In Africa, do NOT touch the white man’s radio
Last week, I was pretty impassioned about one of the RVA kids getting into Harvard, and loudly proclaiming that he was the first kid at RVA to get into the Ivy League. I checked this with the former superintendent, the present superintendent, the guidance director and the principal.
However, I did not check this with the coolest person on the planet, the person who did this job before me. She informs me that lo, not even two years ago, a student was accepted into Brown, another Ivy League school. In fact, there were probably THOUSANDS of kids accepted into the Ivy League.
What have I learned from this? Secretaries know everything; always go to the source. He is the first into Harvard, but not into the Ivies, so please forgive my error. Another student was accepted into Stanford, but no claims on the first ness of it all.
People ask if we ever get homesick, and I tell them not often. We’re so busy that it’s hard to find time to BE homesick. But something happened this week that made me VERY homesick.
Stacy is getting married this summer, and I won’t get to see her wedding.
I’ve known Stacy since she was a baby. Always a nice kid, she became something more a few years ago. We became nursery partners at church. For five years, we worked together in the nursery once a month.
We were an ideal pair. I would lie on the floor and eat pretzels, and Stacy would do all the work. Because she was such a cute kid, lots of young boys would come back to visit her, and I would enlist them to do more work, so I could get on with my laying and pretzel eating.
I’ve missed James’ wedding, and Megan’s wedding, and I’m probably going to miss David’s wedding. I even hate going to weddings, but those kids were special to me and it was so hard to miss that special day.
So, this is an open invitation. Since I can’t go to Stacy’s wedding, everyone who reads this is probably invited in my place. If you can sing Neil Diamond songs for her on her special day, so much the better.
Just tell her that one really sad guy in Africa sent you.
We delivered more food for the school lunch program this weekend. All in all, it will be almost 70 tons of food. We are so grateful for what you have enabled us to do.

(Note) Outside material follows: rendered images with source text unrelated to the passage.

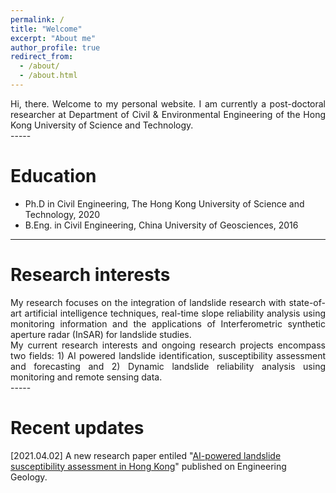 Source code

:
 ```yaml
---
permalink: /
title: "Welcome"
excerpt: "About me"
author_profile: true
redirect_from: 
  - /about/
  - /about.html
---
```

<div align="justify">
Hi, there. Welcome to my personal website. I am currently a post-doctoral researcher at Department of Civil & Environmental Engineering of the Hong Kong University of Science and Technology.
</div>  
-----

Education
======
* Ph.D in Civil Engineering, The Hong Kong University of Science and Technology, 2020
* B.Eng. in Civil Engineering, China University of Geosciences, 2016  
-----

Research interests
======
<div align="justify">
My research focuses on the integration of landslide research with state-of-art artificial intelligence techniques, real-time slope reliability analysis using monitoring information and the applications of Interferometric synthetic aperture radar (InSAR) for landslide studies.  
</div>
<div align="justify">
My current research interests and ongoing research projects encompass two fields: 1) AI powered landslide identification, susceptibility assessment and forecasting and 2) Dynamic landslide reliability analysis using monitoring and remote sensing data.
</div>
-----

Recent updates
======
[2021.04.02] A new research paper entiled "[AI-powered landslide susceptibility assessment in Hong Kong](https://www.sciencedirect.com/science/article/pii/S0013795221001149)" published on Engineering Geology.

Coordinating twelve schools without phones is a nightmare. The bean truck didn’t show up for five days, and we found that we had so much maize that we had to deliver it in shifts; the trucks just couldn’t support that much weight. Because the headmasters were waiting for us and we were running late, one of the pastors and I started driving to schools to let them know we were behind.
Pastor Jeffery is a young man, and so he felt obligated to turn my radio up loud enough to scare away dangerous wild animals. I am an old man, so I turned it down lower, so it wouldn’t damage the nearby plants. This went on several times, until I got to say a line I realized I had ALWAYS wanted to say:
In Africa, do not touch the white man’s radio.
Pastor Jeffery didn’t understand why I was laughing so much, but I sure cracked myself up.
I had a weird goal this time out.
My goal was to lift the bags like my Kenyan friends do. In the past, when I lifted the 200-pound bags, I had to do it with someone.
I didn’t even tell Nancy, but for three months, I lifted weights every M-W-F at 6am trying to increase my strength so I could do it like the other guys. I just didn’t want to be the old white guy who took pictures; I wanted to be more of a part of it.
When the first bag was put on my back, I tottered over to the door like I had been drinking, but I got the bag put down without a problem.
So I did it again. And again. And was able to lift ten bags.
I wish I could explain why it was such a thrill. I don’t understand why it was such a thrill.
But it was.
The biggest thrill of all is that the cost of feeding a child a lunch 6 days a week is a little over a dollar a month. When we counted transportation, the cost of the maize, beans and oil, our helpers that helped us lift the 70 tons, the cost is $1.06 per student per month.
What a great thing you all are doing.